J Biopharm Stat. 2017;27(5):719-731. doi: 10.1080/10543406.2016.1222536. Epub 2016 Sep 22.

Abstract

Randomized Phase III clinical trials serve as the gold-standard for the evaluation of the efficacy of a medical intervention. Although research and development in earlier stages together with rigorous statistical examination assure a small probability of false positive for a given trial, it is unclear how many false positives were generated from the large number of randomized Phase III trials from the biopharmaceutical industry in the United States. The proportion of comparisons in Phase III trials where the medical intervention has null or negative efficacy, or proportion of null or negative (PNN), is at the central position for the estimation and control of the number of false positives. We seek to estimate PNN using a new Bayesian deconvolution method. Using data from clinicaltrials.gov and other data sources, we identified 1393 trials completed in 2008-2012 that meet our study entry criteria, which are dominated by trials on drugs for treatment purpose.
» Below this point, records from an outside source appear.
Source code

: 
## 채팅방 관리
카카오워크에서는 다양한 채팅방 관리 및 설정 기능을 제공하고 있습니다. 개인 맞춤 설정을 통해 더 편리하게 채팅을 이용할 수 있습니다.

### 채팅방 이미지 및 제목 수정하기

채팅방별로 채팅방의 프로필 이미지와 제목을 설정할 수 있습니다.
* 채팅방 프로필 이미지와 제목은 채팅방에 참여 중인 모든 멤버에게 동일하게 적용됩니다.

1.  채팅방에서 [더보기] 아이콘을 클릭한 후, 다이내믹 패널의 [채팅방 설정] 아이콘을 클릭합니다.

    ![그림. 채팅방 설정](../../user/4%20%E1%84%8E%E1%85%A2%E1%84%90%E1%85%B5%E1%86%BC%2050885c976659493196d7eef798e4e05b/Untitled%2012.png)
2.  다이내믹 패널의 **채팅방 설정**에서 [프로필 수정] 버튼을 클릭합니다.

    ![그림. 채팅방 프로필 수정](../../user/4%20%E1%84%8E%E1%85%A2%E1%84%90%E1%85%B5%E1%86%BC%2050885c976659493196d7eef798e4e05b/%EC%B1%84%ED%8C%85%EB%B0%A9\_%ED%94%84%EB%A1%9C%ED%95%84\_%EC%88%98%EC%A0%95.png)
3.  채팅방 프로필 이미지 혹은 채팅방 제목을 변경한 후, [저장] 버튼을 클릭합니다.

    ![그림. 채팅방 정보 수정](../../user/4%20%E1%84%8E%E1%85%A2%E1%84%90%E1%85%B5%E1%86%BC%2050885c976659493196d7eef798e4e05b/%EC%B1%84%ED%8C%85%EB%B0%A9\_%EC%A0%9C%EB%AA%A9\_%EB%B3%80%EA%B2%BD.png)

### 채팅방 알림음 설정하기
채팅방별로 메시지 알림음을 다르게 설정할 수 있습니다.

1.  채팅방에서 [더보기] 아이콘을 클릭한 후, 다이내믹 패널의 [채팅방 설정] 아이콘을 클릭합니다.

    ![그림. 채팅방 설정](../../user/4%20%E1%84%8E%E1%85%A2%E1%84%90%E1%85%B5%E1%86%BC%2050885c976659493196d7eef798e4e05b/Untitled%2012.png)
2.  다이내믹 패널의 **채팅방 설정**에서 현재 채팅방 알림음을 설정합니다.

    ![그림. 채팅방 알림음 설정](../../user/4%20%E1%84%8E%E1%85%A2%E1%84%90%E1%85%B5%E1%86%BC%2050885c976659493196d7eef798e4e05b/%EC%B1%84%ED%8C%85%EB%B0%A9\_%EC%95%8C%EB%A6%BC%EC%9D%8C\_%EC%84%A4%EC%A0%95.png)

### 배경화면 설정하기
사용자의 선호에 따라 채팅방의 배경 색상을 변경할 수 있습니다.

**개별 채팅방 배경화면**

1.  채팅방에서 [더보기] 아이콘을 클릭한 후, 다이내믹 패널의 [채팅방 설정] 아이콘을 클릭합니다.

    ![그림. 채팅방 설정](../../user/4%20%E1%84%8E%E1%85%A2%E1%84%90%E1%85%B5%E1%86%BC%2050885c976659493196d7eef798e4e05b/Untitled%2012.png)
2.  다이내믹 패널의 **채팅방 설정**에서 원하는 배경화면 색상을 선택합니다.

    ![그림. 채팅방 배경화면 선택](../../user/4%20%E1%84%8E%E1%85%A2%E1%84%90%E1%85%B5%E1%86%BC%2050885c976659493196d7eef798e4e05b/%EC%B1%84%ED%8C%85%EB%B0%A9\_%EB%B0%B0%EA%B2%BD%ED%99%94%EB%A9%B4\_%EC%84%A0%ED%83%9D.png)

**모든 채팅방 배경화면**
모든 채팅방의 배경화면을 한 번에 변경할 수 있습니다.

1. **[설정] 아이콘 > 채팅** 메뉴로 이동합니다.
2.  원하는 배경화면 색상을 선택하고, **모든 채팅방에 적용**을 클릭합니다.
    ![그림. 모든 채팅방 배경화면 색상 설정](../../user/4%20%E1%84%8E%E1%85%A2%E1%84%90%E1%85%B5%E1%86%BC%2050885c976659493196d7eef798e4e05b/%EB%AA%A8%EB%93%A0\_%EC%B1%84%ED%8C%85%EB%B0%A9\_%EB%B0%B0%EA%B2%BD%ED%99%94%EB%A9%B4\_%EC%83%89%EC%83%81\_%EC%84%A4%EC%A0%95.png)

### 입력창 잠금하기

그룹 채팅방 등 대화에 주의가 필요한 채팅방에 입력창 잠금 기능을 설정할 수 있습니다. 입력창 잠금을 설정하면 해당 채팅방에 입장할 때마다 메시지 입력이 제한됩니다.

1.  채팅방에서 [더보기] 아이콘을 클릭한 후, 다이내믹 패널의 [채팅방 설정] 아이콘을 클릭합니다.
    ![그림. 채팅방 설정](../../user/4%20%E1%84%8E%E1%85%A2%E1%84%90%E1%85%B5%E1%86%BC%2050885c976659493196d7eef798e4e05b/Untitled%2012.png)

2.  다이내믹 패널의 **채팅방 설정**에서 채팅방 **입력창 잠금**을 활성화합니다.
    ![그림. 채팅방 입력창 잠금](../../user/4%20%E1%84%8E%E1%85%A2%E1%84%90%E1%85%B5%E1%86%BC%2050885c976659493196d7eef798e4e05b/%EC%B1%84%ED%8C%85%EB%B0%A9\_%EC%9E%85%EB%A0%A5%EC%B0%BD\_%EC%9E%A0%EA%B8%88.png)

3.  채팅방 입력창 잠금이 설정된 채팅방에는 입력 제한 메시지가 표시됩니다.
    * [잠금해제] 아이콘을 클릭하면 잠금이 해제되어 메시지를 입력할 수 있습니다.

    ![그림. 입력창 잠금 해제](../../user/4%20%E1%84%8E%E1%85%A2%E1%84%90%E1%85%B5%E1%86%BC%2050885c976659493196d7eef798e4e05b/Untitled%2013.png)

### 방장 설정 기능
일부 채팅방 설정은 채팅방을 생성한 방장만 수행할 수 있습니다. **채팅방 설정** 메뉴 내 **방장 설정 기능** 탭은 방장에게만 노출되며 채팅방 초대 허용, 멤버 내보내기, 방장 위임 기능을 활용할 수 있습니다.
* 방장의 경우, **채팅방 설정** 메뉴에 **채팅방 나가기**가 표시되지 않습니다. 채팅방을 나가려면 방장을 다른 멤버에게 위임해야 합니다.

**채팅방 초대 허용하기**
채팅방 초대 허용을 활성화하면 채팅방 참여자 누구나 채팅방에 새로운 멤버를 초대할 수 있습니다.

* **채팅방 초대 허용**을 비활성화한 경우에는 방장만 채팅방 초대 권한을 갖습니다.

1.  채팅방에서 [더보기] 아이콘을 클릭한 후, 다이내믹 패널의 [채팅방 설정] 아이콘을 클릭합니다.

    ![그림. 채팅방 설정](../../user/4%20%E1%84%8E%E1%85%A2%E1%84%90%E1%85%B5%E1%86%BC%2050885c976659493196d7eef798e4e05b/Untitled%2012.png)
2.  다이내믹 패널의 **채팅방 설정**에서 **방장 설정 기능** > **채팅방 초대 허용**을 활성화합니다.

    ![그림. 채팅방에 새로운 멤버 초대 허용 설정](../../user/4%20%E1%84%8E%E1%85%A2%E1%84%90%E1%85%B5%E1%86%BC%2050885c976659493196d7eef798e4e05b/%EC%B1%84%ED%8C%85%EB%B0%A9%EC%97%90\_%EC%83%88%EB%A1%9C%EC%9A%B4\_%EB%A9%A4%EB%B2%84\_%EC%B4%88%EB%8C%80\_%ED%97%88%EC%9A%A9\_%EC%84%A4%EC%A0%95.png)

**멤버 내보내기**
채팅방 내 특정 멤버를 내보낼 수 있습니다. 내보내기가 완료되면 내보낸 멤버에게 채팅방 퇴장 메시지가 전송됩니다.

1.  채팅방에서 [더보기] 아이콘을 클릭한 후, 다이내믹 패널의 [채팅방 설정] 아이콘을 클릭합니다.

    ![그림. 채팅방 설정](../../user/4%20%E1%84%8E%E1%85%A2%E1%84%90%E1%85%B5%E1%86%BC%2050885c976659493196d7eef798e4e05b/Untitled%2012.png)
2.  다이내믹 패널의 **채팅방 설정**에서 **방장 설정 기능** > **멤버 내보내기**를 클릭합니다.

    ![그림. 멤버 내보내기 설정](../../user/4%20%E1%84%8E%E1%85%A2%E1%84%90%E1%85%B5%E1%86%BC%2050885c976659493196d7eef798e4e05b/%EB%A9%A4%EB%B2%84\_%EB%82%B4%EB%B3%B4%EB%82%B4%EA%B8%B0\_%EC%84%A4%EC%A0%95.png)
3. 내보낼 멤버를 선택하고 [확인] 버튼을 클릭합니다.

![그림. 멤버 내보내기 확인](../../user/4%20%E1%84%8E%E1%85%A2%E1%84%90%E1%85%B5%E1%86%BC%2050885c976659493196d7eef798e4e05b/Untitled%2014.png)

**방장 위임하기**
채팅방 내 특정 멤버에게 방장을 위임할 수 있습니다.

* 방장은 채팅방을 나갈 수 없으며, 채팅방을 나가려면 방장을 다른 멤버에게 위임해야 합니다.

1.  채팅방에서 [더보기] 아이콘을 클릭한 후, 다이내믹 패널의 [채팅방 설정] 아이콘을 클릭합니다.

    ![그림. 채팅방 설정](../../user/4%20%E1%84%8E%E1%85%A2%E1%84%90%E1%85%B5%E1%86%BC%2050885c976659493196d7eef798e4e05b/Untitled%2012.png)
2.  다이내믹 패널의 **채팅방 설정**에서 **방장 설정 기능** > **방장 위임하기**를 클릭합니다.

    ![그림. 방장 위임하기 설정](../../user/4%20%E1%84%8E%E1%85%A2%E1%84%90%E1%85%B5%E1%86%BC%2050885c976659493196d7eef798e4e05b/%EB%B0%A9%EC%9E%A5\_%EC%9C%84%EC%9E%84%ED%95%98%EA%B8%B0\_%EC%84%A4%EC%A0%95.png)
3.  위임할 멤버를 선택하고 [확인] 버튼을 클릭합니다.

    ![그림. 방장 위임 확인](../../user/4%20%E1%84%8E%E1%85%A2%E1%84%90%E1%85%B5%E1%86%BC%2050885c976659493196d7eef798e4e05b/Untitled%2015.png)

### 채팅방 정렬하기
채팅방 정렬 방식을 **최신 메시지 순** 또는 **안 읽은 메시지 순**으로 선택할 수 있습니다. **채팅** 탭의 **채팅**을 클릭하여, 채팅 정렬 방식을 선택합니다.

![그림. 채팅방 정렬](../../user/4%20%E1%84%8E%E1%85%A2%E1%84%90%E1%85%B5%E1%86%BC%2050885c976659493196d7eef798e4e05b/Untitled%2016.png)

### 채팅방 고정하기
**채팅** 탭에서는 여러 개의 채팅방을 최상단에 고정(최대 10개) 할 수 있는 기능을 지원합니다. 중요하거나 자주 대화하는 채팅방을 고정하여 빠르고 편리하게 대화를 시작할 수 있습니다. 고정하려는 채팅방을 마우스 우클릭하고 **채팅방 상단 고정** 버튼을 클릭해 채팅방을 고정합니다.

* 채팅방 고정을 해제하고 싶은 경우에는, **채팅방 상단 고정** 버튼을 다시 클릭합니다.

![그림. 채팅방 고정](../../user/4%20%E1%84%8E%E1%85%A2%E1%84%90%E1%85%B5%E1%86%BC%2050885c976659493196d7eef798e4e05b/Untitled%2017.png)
Among the 1221 trials with results available on the selected comparisons, 789 (64.6%) show statistically significant superiority of the intervention, with 561 (45.9%) having a two-sided p-value less than 0.001. The PNN is estimated to be no more than 7-9%. Based on the PNN, we estimated that 18-22% of the trials have at least one comparison with null or negative efficacy, leading to an expectation of no more than 6-8 trials with at least one false positive comparison over a 5-year period.

摘要

随机III期临床试验是评估医学干预疗效的金标准。尽管早期的研发工作以及严格的统计检验确保了特定试验出现假阳性的概率较小,但尚不清楚美国生物制药行业大量的随机III期试验产生了多少假阳性结果。III期试验中医疗干预无效或疗效为阴性的比较比例,即无效或阴性比例(PNN),在估计和控制假阳性数量方面处于核心地位。我们试图使用一种新的贝叶斯反卷积方法来估计PNN。利用来自clinicaltrials.gov和其他数据源的数据,我们确定了2008 - 2012年完成的1393项符合我们研究纳入标准的试验,这些试验主要是关于治疗目的药物的试验。在1221项有选定比较结果的试验中,789项(64.6%)显示干预具有统计学上的显著优势,其中561项(45.9%)的双侧p值小于0.001。估计PNN不超过7 - 9%。基于PNN,我们估计18 - 22%的试验至少有一项比较的疗效为无效或阴性,这意味着在5年期间预计出现至少一项假阳性比较的试验不超过6 - 8项。